Your code is unfortunately not executable, so we won’t be able to reproduce it.
Could you try to use random tensors and check, if you are still observing the accuracy drop?

how to check please ? the code was working fine with the old torch version 1.1 so is the new torch version is the reason for this error ?

Hey! Sorry to revive such an old topic but recently I’ve been redoing my implementation of a project to try to squeeze out the max amount of performance out of it and decided to use h5 file for datasets.
In your recommendations you mention to use a DataLoader with a batch_sampler because random access to hdf5 files is slow. What would be the difference between using a custom batch_sampler to grab random samples, and just using the default sampler with shuffle=True?
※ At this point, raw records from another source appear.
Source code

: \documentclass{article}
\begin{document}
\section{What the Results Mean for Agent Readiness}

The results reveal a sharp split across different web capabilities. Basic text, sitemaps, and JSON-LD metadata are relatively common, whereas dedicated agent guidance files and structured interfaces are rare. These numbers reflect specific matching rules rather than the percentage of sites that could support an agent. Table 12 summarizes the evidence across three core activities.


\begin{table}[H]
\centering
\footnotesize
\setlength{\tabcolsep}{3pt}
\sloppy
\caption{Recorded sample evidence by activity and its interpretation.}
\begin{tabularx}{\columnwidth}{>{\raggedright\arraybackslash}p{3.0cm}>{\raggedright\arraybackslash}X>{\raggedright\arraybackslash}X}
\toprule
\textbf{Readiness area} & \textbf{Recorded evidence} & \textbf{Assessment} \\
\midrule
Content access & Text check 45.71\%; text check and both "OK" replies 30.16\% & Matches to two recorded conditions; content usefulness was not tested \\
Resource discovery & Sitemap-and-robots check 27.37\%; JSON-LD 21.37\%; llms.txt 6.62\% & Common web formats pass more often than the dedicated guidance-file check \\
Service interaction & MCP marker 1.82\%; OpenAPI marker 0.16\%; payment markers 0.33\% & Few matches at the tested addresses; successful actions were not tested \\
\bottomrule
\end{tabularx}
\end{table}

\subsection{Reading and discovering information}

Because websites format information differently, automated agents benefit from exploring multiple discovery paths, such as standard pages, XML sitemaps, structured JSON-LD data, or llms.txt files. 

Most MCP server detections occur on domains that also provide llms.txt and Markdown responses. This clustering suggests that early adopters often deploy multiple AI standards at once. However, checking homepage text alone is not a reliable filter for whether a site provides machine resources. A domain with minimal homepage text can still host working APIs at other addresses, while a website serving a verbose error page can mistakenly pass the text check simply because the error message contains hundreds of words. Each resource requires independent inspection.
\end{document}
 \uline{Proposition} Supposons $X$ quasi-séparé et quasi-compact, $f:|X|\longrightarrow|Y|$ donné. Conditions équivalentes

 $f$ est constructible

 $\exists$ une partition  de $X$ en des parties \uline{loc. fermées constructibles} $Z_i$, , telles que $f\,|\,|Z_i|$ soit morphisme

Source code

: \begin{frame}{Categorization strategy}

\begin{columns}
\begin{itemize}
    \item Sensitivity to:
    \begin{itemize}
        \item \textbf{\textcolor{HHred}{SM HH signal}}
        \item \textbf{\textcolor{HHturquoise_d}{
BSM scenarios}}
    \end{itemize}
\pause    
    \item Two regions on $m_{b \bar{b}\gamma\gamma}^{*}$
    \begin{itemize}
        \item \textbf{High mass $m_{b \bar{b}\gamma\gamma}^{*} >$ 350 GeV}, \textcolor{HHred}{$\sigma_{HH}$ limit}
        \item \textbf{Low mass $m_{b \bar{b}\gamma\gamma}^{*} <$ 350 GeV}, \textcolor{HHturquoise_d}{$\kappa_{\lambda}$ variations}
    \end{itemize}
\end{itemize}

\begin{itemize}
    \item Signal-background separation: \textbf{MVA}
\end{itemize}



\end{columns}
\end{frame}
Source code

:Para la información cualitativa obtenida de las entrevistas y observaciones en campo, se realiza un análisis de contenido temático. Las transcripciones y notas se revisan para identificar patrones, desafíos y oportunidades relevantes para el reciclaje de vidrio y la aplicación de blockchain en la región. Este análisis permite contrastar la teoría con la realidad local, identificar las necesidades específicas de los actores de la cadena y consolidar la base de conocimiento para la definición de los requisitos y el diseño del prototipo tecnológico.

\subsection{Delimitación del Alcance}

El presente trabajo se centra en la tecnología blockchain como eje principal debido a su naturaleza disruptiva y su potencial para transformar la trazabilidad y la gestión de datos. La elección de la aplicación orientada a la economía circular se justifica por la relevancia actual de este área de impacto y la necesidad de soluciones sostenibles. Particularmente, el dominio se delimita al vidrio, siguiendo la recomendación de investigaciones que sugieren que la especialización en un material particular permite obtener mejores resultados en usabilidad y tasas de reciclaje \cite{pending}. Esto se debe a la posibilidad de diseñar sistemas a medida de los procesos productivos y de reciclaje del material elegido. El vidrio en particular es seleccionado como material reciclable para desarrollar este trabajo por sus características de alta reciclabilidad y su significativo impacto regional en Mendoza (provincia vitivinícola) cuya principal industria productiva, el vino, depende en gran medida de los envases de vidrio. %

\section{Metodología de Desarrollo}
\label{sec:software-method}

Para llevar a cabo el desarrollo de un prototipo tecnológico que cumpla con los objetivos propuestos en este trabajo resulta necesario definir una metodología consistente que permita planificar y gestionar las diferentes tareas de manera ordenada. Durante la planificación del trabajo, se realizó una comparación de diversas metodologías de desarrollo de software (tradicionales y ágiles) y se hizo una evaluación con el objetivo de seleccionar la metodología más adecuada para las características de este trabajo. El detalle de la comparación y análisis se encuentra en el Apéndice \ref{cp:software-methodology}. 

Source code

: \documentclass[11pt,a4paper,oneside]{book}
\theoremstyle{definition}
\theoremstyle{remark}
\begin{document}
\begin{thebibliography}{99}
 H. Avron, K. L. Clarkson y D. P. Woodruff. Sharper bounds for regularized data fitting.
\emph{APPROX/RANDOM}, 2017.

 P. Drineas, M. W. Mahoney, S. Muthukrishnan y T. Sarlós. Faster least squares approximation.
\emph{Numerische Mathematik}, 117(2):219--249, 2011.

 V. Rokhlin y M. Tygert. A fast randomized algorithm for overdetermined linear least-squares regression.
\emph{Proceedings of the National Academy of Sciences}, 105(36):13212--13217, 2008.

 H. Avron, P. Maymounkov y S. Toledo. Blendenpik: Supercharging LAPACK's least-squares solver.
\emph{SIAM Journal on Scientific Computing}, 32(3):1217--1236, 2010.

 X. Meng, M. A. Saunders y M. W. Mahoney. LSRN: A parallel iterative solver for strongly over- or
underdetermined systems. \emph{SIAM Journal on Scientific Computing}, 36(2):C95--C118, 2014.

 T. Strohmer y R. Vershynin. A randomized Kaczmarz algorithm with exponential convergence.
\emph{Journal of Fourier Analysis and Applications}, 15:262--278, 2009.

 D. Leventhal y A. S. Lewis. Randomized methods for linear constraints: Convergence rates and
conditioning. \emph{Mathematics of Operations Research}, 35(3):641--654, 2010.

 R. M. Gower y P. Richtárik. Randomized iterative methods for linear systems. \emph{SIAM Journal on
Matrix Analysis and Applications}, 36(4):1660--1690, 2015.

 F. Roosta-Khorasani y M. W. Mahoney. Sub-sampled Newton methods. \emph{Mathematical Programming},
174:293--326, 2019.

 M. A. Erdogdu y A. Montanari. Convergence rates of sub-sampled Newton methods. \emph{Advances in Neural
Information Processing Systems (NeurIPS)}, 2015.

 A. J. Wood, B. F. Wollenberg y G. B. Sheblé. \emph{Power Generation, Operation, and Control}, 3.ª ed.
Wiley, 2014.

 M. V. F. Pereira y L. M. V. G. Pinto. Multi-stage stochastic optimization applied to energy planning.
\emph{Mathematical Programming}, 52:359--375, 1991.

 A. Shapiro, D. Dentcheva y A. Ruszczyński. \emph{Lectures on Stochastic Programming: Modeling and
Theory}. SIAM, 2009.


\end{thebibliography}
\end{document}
For context, this is my H5Dataset implementation:

class H5Dataset(torch.utils.data.Dataset):
    def __init__(self, path, split, mode):
        self.file_path = path
        self.dataset = None
        self.split = split
        self.mode = mode
        with h5py.File(self.file_path, 'r') as file:
            if self.split == "pixel_values":
                self.dataset_len = len(file[self.split])
            else:
                assert len(file[self.split]["img_id"]) == len(file[self.split]["category"]) == len(
                    file[self.split]["category"]) == len(file[self.split]["attention_mask"]) == len(file[self.split]["input_ids"]), "non matching number of entries in .h5 file."
                self.dataset_len = len(file[self.split]["img_id"])
            self.categories = [category.decode("utf-8") for category in np.unique(file[self.split]["category"])]
    
    def __getitem__(self, idx):
        if self.dataset is None:
            self.dataset = h5py.File(self.file_path, 'r')
        output = {}
        output["attention_mask"] = self.dataset[self.split + "/attention_mask"][idx]
        output["category"] = self.dataset[self.split + "/category"][idx].decode("utf-8")
        output["img_id"] = self.dataset[self.split + "/img_id"][idx]
        output["input_ids"] = self.dataset[self.split + "/input_ids"][idx]
        output["label"] = self.dataset[self.split + "/label"][idx]
        if self.mode == "baseline":
            output["pixel_values"] = self.dataset["pixel_values"][output["img_id"]][4]
        elif self.mode == "patching":
            output["pixel_values"] = self.dataset["pixel_values"][output["img_id"]]
        return output

    def __len__(self):
        return self.dataset_len

and in my Trainer implementation I keep the dataset related stuff (Datasets and DataLoaders) as follows:

self.train_dataset = H5Dataset(os.path.join("datasets", "dataset_folder", "dataset_file.h5"), "train", model)
self.train_loader = torch.utils.data.DataLoader(self.train_dataset, batch_size=self.batch_size,shuffle=True, num_workers=4)
self.validation_dataset = H5Dataset(os.path.join("datasets", "dataset_folder", "dataset_file.h5"), "validation", model)
self.validation_loader = torch.utils.data.DataLoader(self.validation_dataset, batch_size=self.batch_size,shuffle=False, num_workers=4)
self.test_dataset = H5Dataset(os.path.join("datasets", "dataset_folder", "dataset_file.h5"), "test", model)
self.test_loader = torch.utils.data.DataLoader(self.test_dataset, batch_size=self.batch_size,
                                                        shuffle=False, num_workers=4)

Any tips would be greatly appreciated as I am quite new to this :slight_smile:

Update for anyone in 2023. I don’t think you need to open the file pointer in __getitem__ anymore. The following code seems to work fine:

import h5py
import numpy as np
from torch.utils.data import DataLoader, Dataset


class H5Dataset(Dataset):
    def __init__(self, h5_path):
        self.h5_file = h5py.File(h5_path, "r")

    def __getitem__(self, index):
        return (
            self.h5_file["data"][index],
            self.h5_file["target"][index],
        )

    def __len__(self):
        return self.h5_file["target"].size


# --
# Make data
with h5py.File("test.h5", "w") as f:
    f.create_dataset("data", data=np.random.uniform(0, 1, (256, 1024, 1024)))
    f.create_dataset("target", data=np.random.choice(1000, size=256))


# Runs correctly
dataloader = DataLoader(H5Dataset("test.h5"), batch_size=32, num_workers=0, shuffle=True)

for i, (data, target) in enumerate(dataloader):
    print(data.shape)
    if i > 10:
        break

# also runs correctly
dataloader = DataLoader(H5Dataset("test.h5"), batch_size=32, num_workers=8, shuffle=True)

for i, (data, target) in enumerate(dataloader):
    print(data.shape)
    if i > 10:
        break
1 Like